Entries provided ▸
══════════

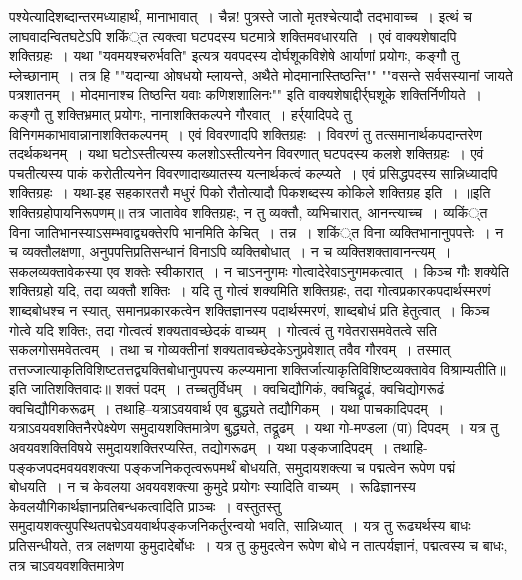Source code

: पश्येत्यादिशब्दान्तरमध्याहार्थं, मानाभावात्~। चैन्न! पुत्रस्ते जातो मृतश्चेत्यादौ तदभावाच्च~।
इत्थं च लाघवादन्वितघटेऽपि शकिं्त त्यक्त्वा घटपदस्य घटमात्रे शक्तिमवधारयति~।
एवं वाक्यशेषादपि शक्तिग्रहः~। यथा "यवमयश्चरुर्भवति" इत्यत्र यवपदस्य दोर्घशूकविशेषे आर्याणां प्रयोगः, कङ्गौ तु म्लेच्छानाम्~। तत्र हि ""यदान्या ओषधयो
म्लायन्ते, अथैते मोदमानास्तिष्ठन्ति""
""वसन्ते सर्वसस्यानां जायते पत्रशातनम्~।
मोदमानाश्च तिष्ठन्ति यवाः कणिशशालिनः""
इति वाक्यशेषाद्दीर्र्घशूके शक्तिर्निणीयते~। कङ्गौ तु शक्तिभ्रमात् प्रयोगः, नानाशक्तिकल्पने गौरवात्~। हर्र्यादिपदे तु विनिगमकाभावान्नानाशक्तिकल्पनम्~।
एवं विवरणादपि शक्तिग्रहः~। विवरणं तु तत्समानार्थकपदान्तरेण तदर्थकथनम्~। यथा घटोऽस्तीत्यस्य कलशोऽस्तीत्यनेन विवरणात् घटपदस्य कलशे शक्तिग्रहः~।
एवं पचतीत्यस्य पाकं करोतीत्यनेन विवरणादाख्यातस्य यत्नार्थकत्वं कल्प्यते~।
एवं प्रसिद्धपदस्य सान्निध्यादपि शक्तिग्रहः~। यथा-इह सहकारतरौ मधुरं पिको रौतोत्यादौ पिकशब्दस्य कोकिले शक्तिग्रह इति~।
॥इति शक्तिग्रहोपायनिरूपणम्॥
तत्र जातावेव शक्तिग्रहः, न तु व्यक्तौ, व्यभिचारात्, आनन्त्याच्च~। व्यकिं्त विना जातिभानस्याऽसम्भवाद्व्यक्तेरपि भानमिति केचित्~।
तन्न~। शकिं्त विना व्यक्तिभानानुपपत्तेः~। न च व्यक्तौलक्षणा, अनुपपत्तिप्रतिसन्धानं विनाऽपि व्यक्तिबोधात्~। न च व्यक्तिशक्तावानन्त्यम्~। सकलव्यक्तावेकस्या एव
शक्तेः स्वीकारात्~। न चाऽननुगमः गोत्वादेरेवाऽनुगमकत्वात्~। किञ्च गौः शक्येति शक्तिग्रहो यदि, तदा व्यक्तौ शक्तिः~। यदि तु गोत्वं शक्यमिति शक्तिग्रहः, तदा
गोत्वप्रकारकपदार्थस्मरणं शाब्दबोधश्च न स्यात्, समानप्रकारकत्वेन शक्तिज्ञानस्य पदार्थस्मरणं, शाब्दबोधं प्रति हेतुत्वात्~। किञ्च गोत्वे यदि शक्तिः, तदा गोत्वत्वं
शक्यतावच्छेदकं वाच्यम्~। गोत्वत्वं तु गवेतरासमवेतत्वे सति सकलगोसमवेतत्वम्~। तथा च गोव्यक्तीनां शक्यतावच्छेदकेऽनुप्रवेशात् तवैव गौरवम्~। तस्मात्
तत्तज्जात्याकृतिविशिष्टतत्तद्व्यक्तिबोधानुपपत्त्य कल्प्यमाना शक्तिर्जात्याकृतिविशिष्टव्यक्तावेव विश्राम्यतीति॥इति जातिशक्तिवादः॥
शक्तं पदम्~। तच्चतुर्विधम्~। क्वचिद्यौगिकं, क्वचिद्रूढं, क्वचिद्योगरूढं क्वचिद्यौगिकरूढम्~।
तथाहि--यत्राऽवयवार्थ एव बुद्ध्यते तद्यौगिकम्~। यथा पाचकादिपदम्~।
यत्राऽवयवशक्तिनैरपेक्ष्येण समुदायशक्तिमात्रेण बुद्ध्यते, तद्रूढम्~। यथा गो-मण्डला (पा) दिपदम्~।
यत्र तु अवयवशक्तिविषये समुदायशक्तिरप्यस्ति, तद्योगरूढम्~। यथा पङ्कजादिपदम्~। तथाहि-पङ्कजपदमवयवशक्त्या पङ्कजनिकतृत्वरूपमर्थं बोधयति,
समुदायशक्त्या च पद्मत्वेन रूपेण पद्मं बोधयति~। न च केवलया अवयवशक्त्या कुमुदे प्रयोगः स्यादिति वाच्यम्~। रूढिज्ञानस्य केवलयौगिकार्थज्ञानप्रतिबन्धकत्वादिति
प्राञ्चः~।
वस्तुतस्तु समुदायशक्त्युपस्थितपद्मेऽवयवार्थपङ्कजनिकर्तुरन्वयो भवति, सान्निध्यात्~।
यत्र तु रूढ्यर्थस्य बाधः प्रतिसन्धीयते, तत्र लक्षणया कुमुदादेर्बोधः~। यत्र तु कुमुदत्वेन रूपेण बोधे न तात्पर्यज्ञानं, पद्मत्वस्य च बाधः, तत्र चाऽवयवशक्तिमात्रेण
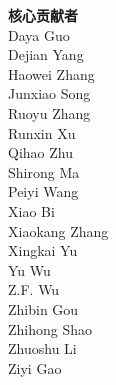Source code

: \documentclass[11pt, a4paper, logo, copyright, nonumbering]{deepseek}
\begin{document}

\begin{multicols}{2}
\noindent
\textbf{\color{damaired} 核心贡献者} \\
\color{damaired} Daya Guo \\
\color{damaired} Dejian Yang \\
\color{damaired} Haowei Zhang \\
\color{damaired} Junxiao Song \\
\color{damaired} Ruoyu Zhang \\
\color{damaired} Runxin Xu \\
\color{damaired} Qihao Zhu \\
\color{damaired} Shirong Ma \\
\color{damaired} Peiyi Wang \\
\color{damaired} Xiao Bi \\
\color{damaired} Xiaokang Zhang \\
\color{damaired} Xingkai Yu \\
\color{damaired} Yu Wu \\
\color{damaired} Z.F. Wu \\
\color{damaired} Zhibin Gou \\
\color{damaired} Zhihong Shao \\
\color{damaired} Zhuoshu Li \\
\color{damaired} Ziyi Gao \\


\end{multicols}
\end{document}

══════════

Task brief ▸
The output should be exactly the lines above from the line containing "कल्प्यमाना शक्तिर्जात्याकृतिविशिष्टव्यक्तावेव विश्राम्यतीति॥इति" to the line containing "गो-मण्डला (पा) दिपदम्~।", inclusive, with no other lines.

Output for this exercise ▸
तत्तज्जात्याकृतिविशिष्टतत्तद्व्यक्तिबोधानुपपत्त्य कल्प्यमाना शक्तिर्जात्याकृतिविशिष्टव्यक्तावेव विश्राम्यतीति॥इति जातिशक्तिवादः॥
शक्तं पदम्~। तच्चतुर्विधम्~। क्वचिद्यौगिकं, क्वचिद्रूढं, क्वचिद्योगरूढं क्वचिद्यौगिकरूढम्~।
तथाहि--यत्राऽवयवार्थ एव बुद्ध्यते तद्यौगिकम्~। यथा पाचकादिपदम्~।
यत्राऽवयवशक्तिनैरपेक्ष्येण समुदायशक्तिमात्रेण बुद्ध्यते, तद्रूढम्~। यथा गो-मण्डला (पा) दिपदम्~।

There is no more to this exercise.